Furin, which is mainly located in lysosomes, is activated by endo-lysosomal acidification and is also taking action in the pathogenesis of some viral infections such as HIV and other coronaviruses, where it cleaves viral enveloping proteins and permeating viral functionality (22). It exerts its action in intracellular, as well as extracellular compartments, which means it exists also as a circulating enzyme (23). Furin inhibitors were reported to block extracellular anchoring activity (cleavage site at the junction between the S1/S2 subunits), but not intracellular processes of viruses (24), which proves the primary tools to combat with SARS-CoV-2 has to be mainly at the extracellular matrix. That’s why blockade of another important endo-lysosomal enzyme of cathepsine-L by potent and selective molecules such as; SID 26681509 seems not as important as the other molecules mentioned in that text, as first line drug development priorities (Figure 1).

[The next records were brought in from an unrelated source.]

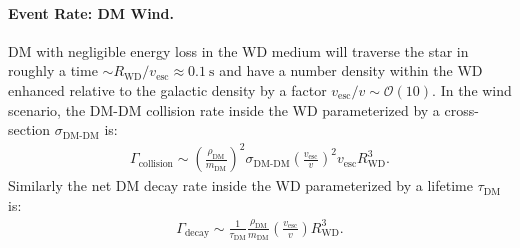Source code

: \documentclass[twocolumn, preprintnumbers,amsmath,amssymb,prd, superscriptaddress]{revtex4}
\newcommand{\OO}{\mathcal{O}}
\def\r{\right)}
\def\l{\left(}
\begin{document}
\paragraph{Event Rate: DM Wind.}
DM with negligible energy loss in the WD medium will traverse the star in roughly a time $\sim R_\text{WD}/v_\text{esc} \approx 0.1 ~\text{s}$ and have a number density within the WD enhanced relative to the galactic density by a factor $v_\text{esc}/v \sim \OO(10)$.
In the wind scenario, the DM-DM collision rate inside the WD parameterized by a cross-section $\sigma_\text{DM-DM}$ is:
\begin{align}
  \Gamma_\text{collision}
  \sim \l \frac{\rho_\text{DM}}{m_\text{DM}} \r^2 \sigma_\text{DM-DM} \l \frac{v_\text{esc}}{v}\r^2 v_\text{esc} R_\text{WD}^3.
  \label{eq:collisionDM}
\end{align}
Similarly the net DM decay rate inside the WD parameterized by a lifetime $\tau_\text{DM}$ is:
\begin{align}
 \Gamma_\text{decay}
  \sim \frac{1}{\tau_\text{DM}} \frac{\rho_{\text{DM}}}{m_\text{DM}} \l \frac{v_\text{esc}}{v}\r R_\text{WD}^3.
  \label{eq:decayDM}
\end{align}
\end{document}
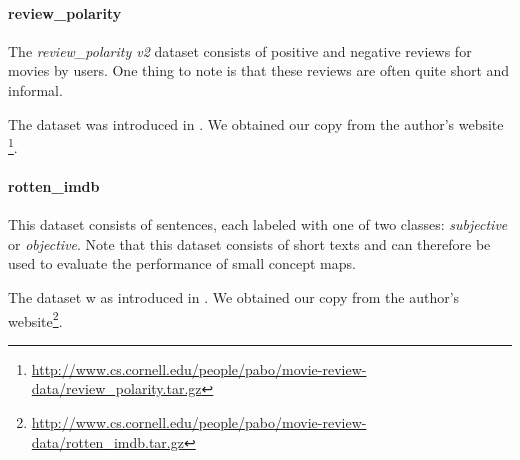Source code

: \paragraph{review\_polarity}
The \textit{review\_polarity v2} dataset consists of positive and negative reviews for movies by users.
One thing to note is that these reviews are often quite short and informal.

The dataset was introduced in \cite{Pang2004}. We obtained our copy from the author's website \footnote{\url{http://www.cs.cornell.edu/people/pabo/movie-review-data/review\_polarity.tar.gz}}.

\paragraph{rotten\_imdb}
This dataset consists of sentences, each labeled with one of two classes: \textit{subjective} or \textit{objective}.
Note that this dataset consists of short texts and can therefore be used to evaluate the performance of small concept maps.

The dataset w as introduced in \cite{Pang2004}. We obtained our copy from the author's website\footnote{\url{http://www.cs.cornell.edu/people/pabo/movie-review-data/rotten\_imdb.tar.gz}}.

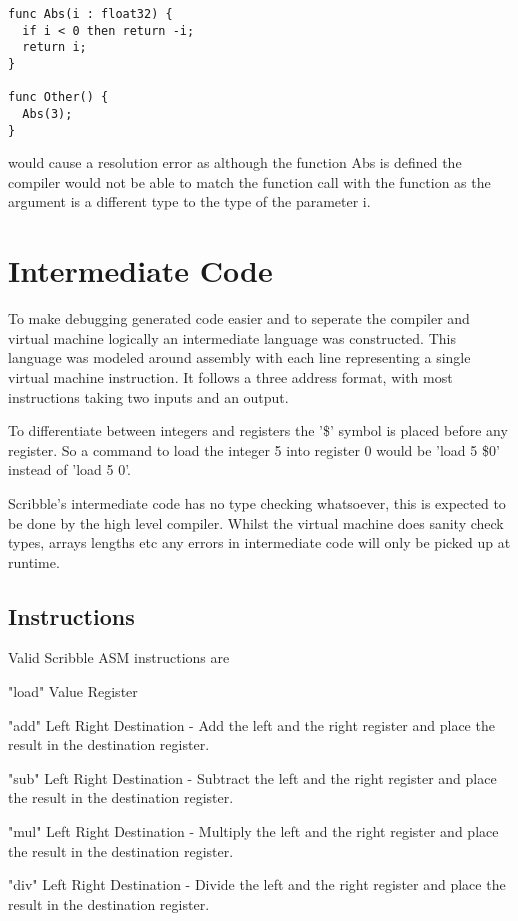 \documentclass[]{final_report}
\begin{document}
\begin{verbatim}
func Abs(i : float32) {
  if i < 0 then return -i;
  return i;
}

func Other() {
  Abs(3);
}
\end{verbatim}

would cause a resolution error as although the function Abs is defined the compiler would not be able to match the function call with the function as the argument is a different type to the type of the parameter i.

\chapter{Intermediate Code}

To make debugging generated code easier and to seperate the compiler and virtual machine logically an intermediate language was constructed. This language was modeled around assembly with each line representing a single virtual machine instruction. It follows a three address format, with most instructions taking two inputs and an output.

To differentiate between integers and registers the '\$' symbol is placed before any register. So a command to load the integer 5 into register 0 would be 'load 5 \$0' instead of 'load 5 0'.

Scribble's intermediate code has no type checking whatsoever, this is expected to be done by the high level compiler. Whilst the virtual machine does sanity check types, arrays lengths etc any errors in intermediate code will only be picked up at runtime.

\section{Instructions}

Valid Scribble ASM instructions are

"load" Value Register

"add" Left Right Destination - Add the left and the right register and place the result in the destination register.

"sub" Left Right Destination - Subtract the left and the right register and place the result in the destination register.

"mul" Left Right Destination - Multiply the left and the right register and place the result in the destination register.

"div" Left Right Destination - Divide the left and the right register and place the result in the destination register.
\end{document}
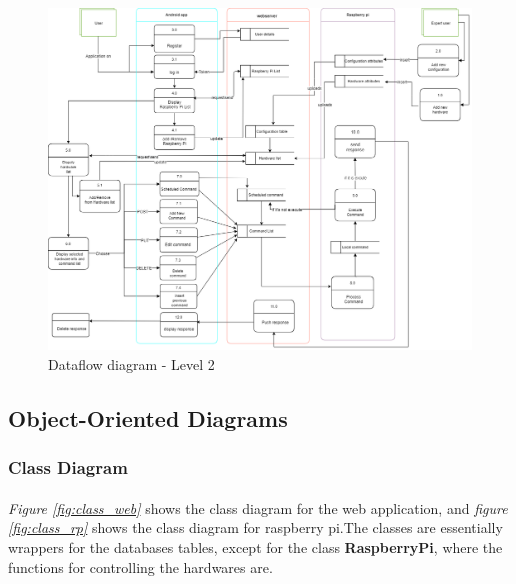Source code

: \documentclass[12pt, oneside, a4paper]{book}
\begin{document}
				\begin{figure}[H]
					\includegraphics[width=\linewidth]{img/diagram_dataflow_lvl2.png}
					\caption{Dataflow diagram - Level 2}
				\end{figure}
				\newpage\subsection{Object-Oriented Diagrams}
				\subsubsection{Class Diagram}
					\paragraph{} \textit{Figure \ref{fig:class_web}} shows the class diagram for the web application, and \textit{figure \ref{fig:class_rp}} shows the class diagram for raspberry pi.The classes are essentially wrappers for the databases tables, except for the class \textbf{RaspberryPi}, where the functions for controlling the hardwares are.
\end{document}

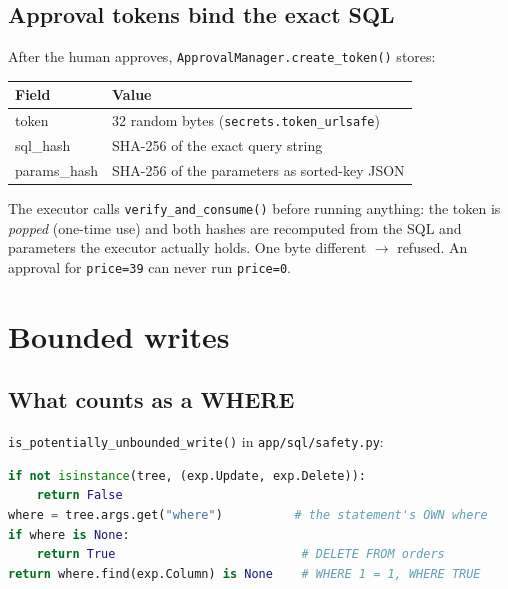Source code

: \documentclass[11pt,a4paper]{article}
\begin{document}
\subsection*{Approval tokens bind the exact SQL}
After the human approves, \texttt{ApprovalManager.create\_token()} stores:

\begin{center}
\begin{tabular}{@{}ll@{}}
\toprule
\textbf{Field} & \textbf{Value} \\
\midrule
token       & 32 random bytes (\texttt{secrets.token\_urlsafe}) \\
sql\_hash   & SHA-256 of the exact query string \\
params\_hash& SHA-256 of the parameters as sorted-key JSON \\
\bottomrule
\end{tabular}
\end{center}

The executor calls \texttt{verify\_and\_consume()} before running anything:
the token is \emph{popped} (one-time use) and both hashes are recomputed from
the SQL and parameters the executor actually holds. One byte different
$\rightarrow$ refused. An approval for \texttt{price=39} can never run
\texttt{price=0}.

\section{Bounded writes}
\label{sec:bounded}

\subsection*{What counts as a WHERE}
\texttt{is\_potentially\_unbounded\_write()} in \texttt{app/sql/safety.py}:

\begin{lstlisting}[language=Python]
if not isinstance(tree, (exp.Update, exp.Delete)):
    return False
where = tree.args.get("where")          # the statement's OWN where
if where is None:
    return True                          # DELETE FROM orders
return where.find(exp.Column) is None    # WHERE 1 = 1, WHERE TRUE
\end{lstlisting}
\end{document}
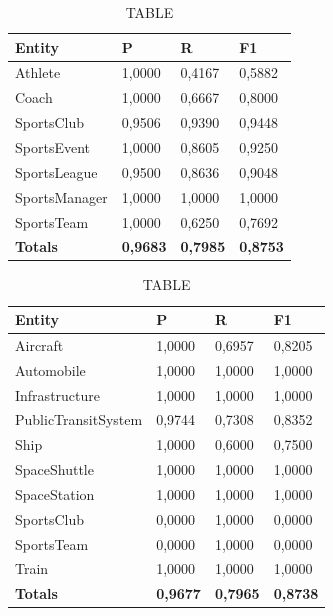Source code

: \documentclass[thesis=M,english]{FITthesis}[2018/05/30]
\begin{document}
	\begin{table}[H]\centering
		\caption{TABLE}
		\label{}
		\begin{tabular}{|l|l|l|l|}
			\hline {\textbf{Entity}} & {\textbf{P}} & {\textbf{R}} & {\textbf{F1}}\\\hline
				Athlete & 1,0000 & 0,4167 & 0,5882\\
				Coach & 1,0000 & 0,6667 & 0,8000\\
				SportsClub & 0,9506 & 0,9390 & 0,9448\\
				SportsEvent & 1,0000 & 0,8605 & 0,9250\\
				SportsLeague & 0,9500 & 0,8636 & 0,9048\\
				SportsManager & 1,0000 & 1,0000 & 1,0000\\				
				SportsTeam & 1,0000 & 0,6250 & 0,7692\\\hline
				\textbf{Totals} & \textbf{0,9683} & \textbf{0,7985} & \textbf{0,8753}\\\hline
		\end{tabular}
	\end{table}	

	\begin{table}[H]\centering
		\caption{TABLE}
		\label{}
		\begin{tabular}{|l|l|l|l|}
			\hline {\textbf{Entity}} & {\textbf{P}} & {\textbf{R}} & {\textbf{F1}}\\\hline
				Aircraft & 1,0000 & 0,6957 & 0,8205\\
				Automobile & 1,0000 & 1,0000 & 1,0000\\				
				Infrastructure & 1,0000 & 1,0000 & 1,0000\\
				PublicTransitSystem & 0,9744 & 0,7308 & 0,8352\\
				Ship & 1,0000 & 0,6000 & 0,7500\\				
				SpaceShuttle & 1,0000 & 1,0000 & 1,0000\\
				SpaceStation & 1,0000 & 1,0000 & 1,0000\\
				SportsClub & 0,0000 & 1,0000 & 0,0000\\
				SportsTeam & 0,0000 & 1,0000 & 0,0000\\
				Train & 1,0000 & 1,0000 & 1,0000\\\hline
				\textbf{Totals} & \textbf{0,9677} & \textbf{0,7965} & \textbf{0,8738}\\\hline
		\end{tabular}
	\end{table}		
	
\end{document}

Another promising group for de novo drug development is ACE-2 enzyme inhibitors, which could be very convenient for cost-effectiveness and potency, regarding similar future outbreaks. Substrate based design and synthesis of ACE-2 inhibitor compounds were firstly introduced in 2002 and that catalytic activity of ACE-2 was found to be not able to suppress by ACE inhibitors because of ACE is a peptidyl dipeptidase while ACE-2 is a carboxypeptidase (25). A few years ago, a new generation of ACE2 inhibitors such as MLN-4760, VE-607, N-2195, DX-600, G-3050, etc. was presented, as still in ongoing preclinical trials (26) (Figure 3). During the acute respiratory distress syndrome, not only ACE/ACE-2 ratio was found to be reduced, but also it could be reported to prevent by angiotensin-(1-7) or angiotensin receptor blockers (27). SARS virus spike protein binding site is located in a different region (suggesting that sequences between amino acids 766 and 771 are required for the insertion of ACE-2 into the plasma membrane) from which is required for the enzymatic function of ACE-2 (28). The successful prevention of the virus cleavage by the new generation of ACE-2 inhibitors is still a matter of doubt. However, due to the importance of ACE-2 in COVID-19, beyond the synthesis of soluble ACE-2, the development of inhibitors mimicking the S-interaction domain in ACE-2 could be employed as a first line therapy for future pandemics. Another major attack of coronavirus which is expected within the next decade, could be more severe than the current one. Therefore, effective therapeutics should be developed based on the already obtained clinical and research information about SARS-CoV-2. The aim of this review was to summarize the possible future preventive and treatment options of coronavirus acquired during this SARS-CoV-2 outbreak.